Exercise objective:
Produce a verbatim transcription of the entries, with all pictures omitted.

Source texts of formatted documents:
************
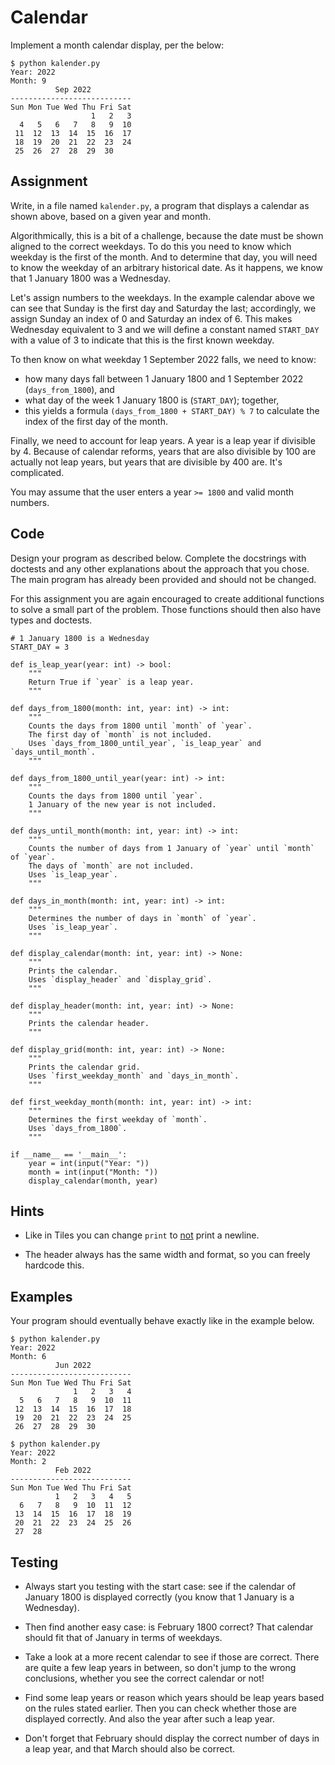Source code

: # Calendar

Implement a month calendar display, per the below:

    $ python kalender.py
    Year: 2022
    Month: 9
              Sep 2022
    ---------------------------
    Sun Mon Tue Wed Thu Fri Sat
                      1   2   3
      4   5   6   7   8   9  10
     11  12  13  14  15  16  17
     18  19  20  21  22  23  24
     25  26  27  28  29  30

## Assignment

Write, in a file named `kalender.py`, a program that displays a calendar as shown above, based on a given year and month.

Algorithmically, this is a bit of a challenge, because the date must be shown aligned to the correct weekdays. To do this you need to know which weekday is the first of the month. And to determine that day, you will need to know the weekday of an arbitrary historical date. As it happens, we know that 1 January 1800 was a Wednesday.

Let's assign numbers to the weekdays. In the example calendar above we can see that Sunday is the first day and Saturday the last; accordingly, we assign Sunday an index of 0 and Saturday an index of 6. This makes Wednesday equivalent to 3 and we will define a constant named `START_DAY` with a value of 3 to indicate that this is the first known weekday.

To then know on what weekday 1 September 2022 falls, we need to know:

* how many days fall between 1 January 1800 and 1 September 2022 (`days_from_1800`), and
* what day of the week 1 January 1800 is (`START_DAY`); together,
* this yields a formula `(days_from_1800 + START_DAY) % 7` to calculate the index of the first day of the month.

Finally, we need to account for leap years. A year is a leap year if divisible by 4. Because of calendar reforms, years that are also divisible by 100 are actually not leap years, but years that are divisible by 400 are. It's complicated.

You may assume that the user enters a year `>= 1800` and valid month numbers.

## Code

Design your program as described below. Complete the docstrings with doctests and any other explanations about the approach that you chose. The main program has already been provided and should not be changed.

For this assignment you are again encouraged to create additional functions to solve a small part of the problem. Those functions should then also have types and doctests.

    # 1 January 1800 is a Wednesday
    START_DAY = 3

    def is_leap_year(year: int) -> bool:
        """
        Return True if `year` is a leap year.
        """

    def days_from_1800(month: int, year: int) -> int:
        """
        Counts the days from 1800 until `month` of `year`.
        The first day of `month` is not included.
        Uses `days_from_1800_until_year`, `is_leap_year` and `days_until_month`.
        """

    def days_from_1800_until_year(year: int) -> int:
        """
        Counts the days from 1800 until `year`.
        1 January of the new year is not included.
        """

    def days_until_month(month: int, year: int) -> int:
        """
        Counts the number of days from 1 January of `year` until `month` of `year`.
        The days of `month` are not included.
        Uses `is_leap_year`.
        """

    def days_in_month(month: int, year: int) -> int:
        """
        Determines the number of days in `month` of `year`.
        Uses `is_leap_year`.
        """

    def display_calendar(month: int, year: int) -> None:
        """
        Prints the calendar.
        Uses `display_header` and `display_grid`.
        """

    def display_header(month: int, year: int) -> None:
        """
        Prints the calendar header.
        """

    def display_grid(month: int, year: int) -> None:
        """
        Prints the calendar grid.
        Uses `first_weekday_month` and `days_in_month`.
        """

    def first_weekday_month(month: int, year: int) -> int:
        """
        Determines the first weekday of `month`.
        Uses `days_from_1800`.
        """

    if __name__ == '__main__':
        year = int(input("Year: "))
        month = int(input("Month: "))
        display_calendar(month, year)

## Hints

* Like in Tiles you can change `print` to <u>not</u> print a newline.

* The header always has the same width and format, so you can freely hardcode this.

## Examples

Your program should eventually behave exactly like in the example below.

    $ python kalender.py
    Year: 2022
    Month: 6
              Jun 2022
    ---------------------------
    Sun Mon Tue Wed Thu Fri Sat
                  1   2   3   4
      5   6   7   8   9  10  11
     12  13  14  15  16  17  18
     19  20  21  22  23  24  25
     26  27  28  29  30

    $ python kalender.py
    Year: 2022
    Month: 2
              Feb 2022
    ---------------------------
    Sun Mon Tue Wed Thu Fri Sat
              1   2   3   4   5
      6   7   8   9  10  11  12
     13  14  15  16  17  18  19
     20  21  22  23  24  25  26
     27  28

## Testing

* Always start you testing with the start case: see if the calendar of January 1800 is displayed correctly (you know that 1 January is a Wednesday).

* Then find another easy case: is February 1800 correct? That calendar should fit that of January in terms of weekdays.

* Take a look at a more recent calendar to see if those are correct. There are quite a few leap years in between, so don't jump to the wrong conclusions, whether you see the correct calendar or not!

* Find some leap years or reason which years should be leap years based on the rules stated earlier. Then you can check whether those are displayed correctly. And also the year after such a leap year.

* Don't forget that February should display the correct number of days in a leap year, and that March should also be correct.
************
Written reply:
Source code

: # Calendar

Implement a month calendar display, per the below:

    $ python kalender.py
    Year: 2022
    Month: 9
              Sep 2022
    ---------------------------
    Sun Mon Tue Wed Thu Fri Sat
                      1   2   3
      4   5   6   7   8   9  10
     11  12  13  14  15  16  17
     18  19  20  21  22  23  24
     25  26  27  28  29  30

## Assignment

Write, in a file named `kalender.py`, a program that displays a calendar as shown above, based on a given year and month.

Algorithmically, this is a bit of a challenge, because the date must be shown aligned to the correct weekdays. To do this you need to know which weekday is the first of the month. And to determine that day, you will need to know the weekday of an arbitrary historical date. As it happens, we know that 1 January 1800 was a Wednesday.

Let's assign numbers to the weekdays. In the example calendar above we can see that Sunday is the first day and Saturday the last; accordingly, we assign Sunday an index of 0 and Saturday an index of 6. This makes Wednesday equivalent to 3 and we will define a constant named `START_DAY` with a value of 3 to indicate that this is the first known weekday.

To then know on what weekday 1 September 2022 falls, we need to know:

* how many days fall between 1 January 1800 and 1 September 2022 (`days_from_1800`), and
* what day of the week 1 January 1800 is (`START_DAY`); together,
* this yields a formula `(days_from_1800 + START_DAY) % 7` to calculate the index of the first day of the month.

Finally, we need to account for leap years. A year is a leap year if divisible by 4. Because of calendar reforms, years that are also divisible by 100 are actually not leap years, but years that are divisible by 400 are. It's complicated.

You may assume that the user enters a year `>= 1800` and valid month numbers.

## Code

Design your program as described below. Complete the docstrings with doctests and any other explanations about the approach that you chose. The main program has already been provided and should not be changed.

For this assignment you are again encouraged to create additional functions to solve a small part of the problem. Those functions should then also have types and doctests.

    # 1 January 1800 is a Wednesday
    START_DAY = 3

    def is_leap_year(year: int) -> bool:
        """
        Return True if `year` is a leap year.
        """

    def days_from_1800(month: int, year: int) -> int:
        """
        Counts the days from 1800 until `month` of `year`.
        The first day of `month` is not included.
        Uses `days_from_1800_until_year`, `is_leap_year` and `days_until_month`.
        """

    def days_from_1800_until_year(year: int) -> int:
        """
        Counts the days from 1800 until `year`.
        1 January of the new year is not included.
        """

    def days_until_month(month: int, year: int) -> int:
        """
        Counts the number of days from 1 January of `year` until `month` of `year`.
        The days of `month` are not included.
        Uses `is_leap_year`.
        """

    def days_in_month(month: int, year: int) -> int:
        """
        Determines the number of days in `month` of `year`.
        Uses `is_leap_year`.
        """

    def display_calendar(month: int, year: int) -> None:
        """
        Prints the calendar.
        Uses `display_header` and `display_grid`.
        """

    def display_header(month: int, year: int) -> None:
        """
        Prints the calendar header.
        """

    def display_grid(month: int, year: int) -> None:
        """
        Prints the calendar grid.
        Uses `first_weekday_month` and `days_in_month`.
        """

    def first_weekday_month(month: int, year: int) -> int:
        """
        Determines the first weekday of `month`.
        Uses `days_from_1800`.
        """

    if __name__ == '__main__':
        year = int(input("Year: "))
        month = int(input("Month: "))
        display_calendar(month, year)

## Hints

* Like in Tiles you can change `print` to <u>not</u> print a newline.

* The header always has the same width and format, so you can freely hardcode this.

## Examples

Your program should eventually behave exactly like in the example below.

    $ python kalender.py
    Year: 2022
    Month: 6
              Jun 2022
    ---------------------------
    Sun Mon Tue Wed Thu Fri Sat
                  1   2   3   4
      5   6   7   8   9  10  11
     12  13  14  15  16  17  18
     19  20  21  22  23  24  25
     26  27  28  29  30

    $ python kalender.py
    Year: 2022
    Month: 2
              Feb 2022
    ---------------------------
    Sun Mon Tue Wed Thu Fri Sat
              1   2   3   4   5
      6   7   8   9  10  11  12
     13  14  15  16  17  18  19
     20  21  22  23  24  25  26
     27  28

## Testing

* Always start you testing with the start case: see if the calendar of January 1800 is displayed correctly (you know that 1 January is a Wednesday).

* Then find another easy case: is February 1800 correct? That calendar should fit that of January in terms of weekdays.

* Take a look at a more recent calendar to see if those are correct. There are quite a few leap years in between, so don't jump to the wrong conclusions, whether you see the correct calendar or not!

* Find some leap years or reason which years should be leap years based on the rules stated earlier. Then you can check whether those are displayed correctly. And also the year after such a leap year.

* Don't forget that February should display the correct number of days in a leap year, and that March should also be correct.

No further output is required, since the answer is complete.